A report looking at the impact of Covid-19 on the borough council’s finances detailed how the millions of pounds worth of losses were calculated after factoring in the substantial sums the council have already received from government grants handed out to councils to help them absorb the shock of the ongoing pandemic.

Overall, the “total general fund revenue financial impact of Covid-19 is currently estimated to

be £20.502m” on RBK’s finances. However, once government assistance in the form of grants worth £8.525 million and £1.809 million are factored in, the “the current estimate after mitigation is £10.168m,” the document reads.

“The financial impact of Covid across Local Government is significant and grave and the sector is working with central government so that it clearly understands the support required and risks if that support is not forthcoming,” the document continues.

It also warns of the scale of the looming economic crisis that the pandemic will bring to the UK, and highlights the “difficulty” or preparing an economic strategy in light of the current upheaval:

“The international economic recession that is emerging is predicted to be like nothing experienced in living memory. Therefore it is difficult to forecast the impact on the Council’s in-year finances or medium term strategy.”

Local authorities across England have had their funding cut significantly under successive coalition and Conservative governments since 2010.

According to the Institute for Fiscal Studies (IFS), local councils in England had their budgets slashed by an average of 26 per cent between 2009/10-2016/17, and “cuts have been bigger in poorer, more urban areas.”

RBK highlighted that impact in a statement published Wednesday (June 24).

“It is absolutely our role to protect residents who are especially vulnerable...But the government needs to be clear that this comes at a price - years of cuts to local government spending means there simply isn’t spare cash to cover a long-term emergency response or meet the significant increases in service demands and loss of income,” RBK’s Leader Caroline Kerr said in the statement.

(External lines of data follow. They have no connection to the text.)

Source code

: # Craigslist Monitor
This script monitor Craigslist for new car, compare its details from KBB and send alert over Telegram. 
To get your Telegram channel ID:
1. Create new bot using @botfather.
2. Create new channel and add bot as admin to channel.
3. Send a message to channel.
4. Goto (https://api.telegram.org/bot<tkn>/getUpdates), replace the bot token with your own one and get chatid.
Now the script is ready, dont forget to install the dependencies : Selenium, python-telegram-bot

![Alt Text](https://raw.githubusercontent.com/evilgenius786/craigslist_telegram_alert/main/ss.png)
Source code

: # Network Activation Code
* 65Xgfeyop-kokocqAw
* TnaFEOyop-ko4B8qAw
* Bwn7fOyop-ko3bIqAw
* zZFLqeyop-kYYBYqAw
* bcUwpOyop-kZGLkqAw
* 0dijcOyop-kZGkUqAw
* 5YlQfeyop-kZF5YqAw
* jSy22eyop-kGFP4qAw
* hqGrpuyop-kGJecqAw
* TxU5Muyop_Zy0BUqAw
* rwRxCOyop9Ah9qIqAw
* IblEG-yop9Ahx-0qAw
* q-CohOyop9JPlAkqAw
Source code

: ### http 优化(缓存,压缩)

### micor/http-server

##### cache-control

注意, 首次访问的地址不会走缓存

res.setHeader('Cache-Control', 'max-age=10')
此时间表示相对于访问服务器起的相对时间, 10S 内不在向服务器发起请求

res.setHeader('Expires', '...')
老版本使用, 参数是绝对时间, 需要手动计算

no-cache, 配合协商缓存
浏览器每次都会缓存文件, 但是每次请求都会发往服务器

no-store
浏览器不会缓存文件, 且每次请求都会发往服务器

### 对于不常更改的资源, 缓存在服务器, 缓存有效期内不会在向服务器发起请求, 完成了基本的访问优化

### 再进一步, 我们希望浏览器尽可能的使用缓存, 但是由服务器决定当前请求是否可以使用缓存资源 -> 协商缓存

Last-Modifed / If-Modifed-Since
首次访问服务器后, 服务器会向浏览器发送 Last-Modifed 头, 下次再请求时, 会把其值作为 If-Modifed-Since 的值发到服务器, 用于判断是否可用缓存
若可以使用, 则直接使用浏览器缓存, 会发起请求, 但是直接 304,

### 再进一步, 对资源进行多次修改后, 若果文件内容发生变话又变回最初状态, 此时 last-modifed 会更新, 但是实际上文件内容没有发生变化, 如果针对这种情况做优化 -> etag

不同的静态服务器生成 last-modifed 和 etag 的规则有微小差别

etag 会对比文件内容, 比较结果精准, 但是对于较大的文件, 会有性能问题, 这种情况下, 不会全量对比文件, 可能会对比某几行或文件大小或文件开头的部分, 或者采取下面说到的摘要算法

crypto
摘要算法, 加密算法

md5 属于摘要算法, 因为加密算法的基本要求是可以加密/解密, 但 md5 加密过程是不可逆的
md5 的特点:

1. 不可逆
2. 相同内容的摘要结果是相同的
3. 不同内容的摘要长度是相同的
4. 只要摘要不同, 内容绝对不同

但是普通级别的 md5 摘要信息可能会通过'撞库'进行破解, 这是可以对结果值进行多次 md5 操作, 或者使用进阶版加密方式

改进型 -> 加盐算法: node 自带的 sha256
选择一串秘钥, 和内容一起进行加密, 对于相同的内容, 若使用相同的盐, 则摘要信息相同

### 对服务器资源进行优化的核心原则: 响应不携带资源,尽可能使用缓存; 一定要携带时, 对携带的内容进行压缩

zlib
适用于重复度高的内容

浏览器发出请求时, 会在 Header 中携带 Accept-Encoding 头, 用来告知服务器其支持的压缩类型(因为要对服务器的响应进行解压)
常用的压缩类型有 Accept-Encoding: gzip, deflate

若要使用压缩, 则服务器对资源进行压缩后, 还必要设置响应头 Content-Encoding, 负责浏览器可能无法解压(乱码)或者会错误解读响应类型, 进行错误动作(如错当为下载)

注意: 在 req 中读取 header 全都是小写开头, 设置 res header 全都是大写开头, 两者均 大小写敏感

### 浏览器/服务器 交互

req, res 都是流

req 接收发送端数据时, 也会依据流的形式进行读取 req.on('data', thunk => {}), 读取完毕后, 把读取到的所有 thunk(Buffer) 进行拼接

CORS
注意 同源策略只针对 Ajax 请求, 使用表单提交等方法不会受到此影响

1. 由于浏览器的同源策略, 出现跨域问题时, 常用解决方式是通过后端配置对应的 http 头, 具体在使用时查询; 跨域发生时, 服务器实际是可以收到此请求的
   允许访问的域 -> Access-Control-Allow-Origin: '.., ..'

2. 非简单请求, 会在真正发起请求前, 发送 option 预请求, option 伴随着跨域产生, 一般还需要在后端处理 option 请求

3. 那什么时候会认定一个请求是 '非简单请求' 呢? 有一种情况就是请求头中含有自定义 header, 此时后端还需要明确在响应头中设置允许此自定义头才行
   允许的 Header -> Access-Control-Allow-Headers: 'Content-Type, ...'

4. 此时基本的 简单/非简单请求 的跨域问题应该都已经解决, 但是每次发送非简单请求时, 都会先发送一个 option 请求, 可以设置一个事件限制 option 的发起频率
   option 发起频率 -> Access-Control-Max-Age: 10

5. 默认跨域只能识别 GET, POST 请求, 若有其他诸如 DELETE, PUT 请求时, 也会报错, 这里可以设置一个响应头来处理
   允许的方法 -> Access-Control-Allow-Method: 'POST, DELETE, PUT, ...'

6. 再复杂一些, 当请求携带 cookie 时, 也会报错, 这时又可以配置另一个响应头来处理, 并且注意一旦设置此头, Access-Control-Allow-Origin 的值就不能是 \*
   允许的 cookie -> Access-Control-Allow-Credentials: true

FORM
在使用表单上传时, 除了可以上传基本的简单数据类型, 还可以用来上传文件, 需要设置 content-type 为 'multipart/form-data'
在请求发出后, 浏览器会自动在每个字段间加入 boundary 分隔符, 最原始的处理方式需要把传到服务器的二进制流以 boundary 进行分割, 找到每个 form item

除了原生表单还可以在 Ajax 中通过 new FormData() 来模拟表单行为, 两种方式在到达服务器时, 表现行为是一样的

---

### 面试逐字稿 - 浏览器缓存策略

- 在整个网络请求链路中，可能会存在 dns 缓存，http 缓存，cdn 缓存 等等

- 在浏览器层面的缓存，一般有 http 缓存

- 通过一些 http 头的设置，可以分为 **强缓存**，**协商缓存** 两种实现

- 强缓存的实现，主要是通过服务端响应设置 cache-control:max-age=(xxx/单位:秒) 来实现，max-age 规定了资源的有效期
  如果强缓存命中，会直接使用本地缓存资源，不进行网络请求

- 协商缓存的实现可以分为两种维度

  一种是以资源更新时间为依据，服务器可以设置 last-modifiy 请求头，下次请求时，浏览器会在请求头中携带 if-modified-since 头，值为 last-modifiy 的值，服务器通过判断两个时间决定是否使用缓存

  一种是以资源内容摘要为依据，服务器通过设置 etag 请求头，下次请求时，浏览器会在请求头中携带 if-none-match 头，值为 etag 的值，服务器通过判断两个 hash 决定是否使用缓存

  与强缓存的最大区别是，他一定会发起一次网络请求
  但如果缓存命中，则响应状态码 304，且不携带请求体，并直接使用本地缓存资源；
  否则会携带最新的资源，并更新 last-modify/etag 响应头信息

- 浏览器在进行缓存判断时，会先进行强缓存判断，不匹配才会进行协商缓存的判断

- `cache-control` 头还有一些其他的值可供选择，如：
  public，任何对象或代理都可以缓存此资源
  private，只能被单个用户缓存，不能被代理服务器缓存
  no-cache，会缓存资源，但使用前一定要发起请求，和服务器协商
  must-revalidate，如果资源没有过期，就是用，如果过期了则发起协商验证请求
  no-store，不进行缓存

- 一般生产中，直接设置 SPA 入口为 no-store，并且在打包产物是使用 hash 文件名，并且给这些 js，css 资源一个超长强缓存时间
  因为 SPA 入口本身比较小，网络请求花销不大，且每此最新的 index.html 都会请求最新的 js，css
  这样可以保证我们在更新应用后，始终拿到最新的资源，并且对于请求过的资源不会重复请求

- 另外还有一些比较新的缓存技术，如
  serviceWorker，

RBK’s financial impact document suggested that plans contained within its latest budgets, released on March 31, could be changed due to coronavirus.

Cllr Kerr meanwhile said that RBK’s priority remained helping the borough’s most vulnerable amid the ongoing pandemic.

“The on-going response to support people is obviously a priority for us,” she said.

“Hundreds of people across Kingston have come together to support residents in new and different ways - and we will need to keep doing this as we face the ongoing and longer term health and financial impacts of the pandemic.”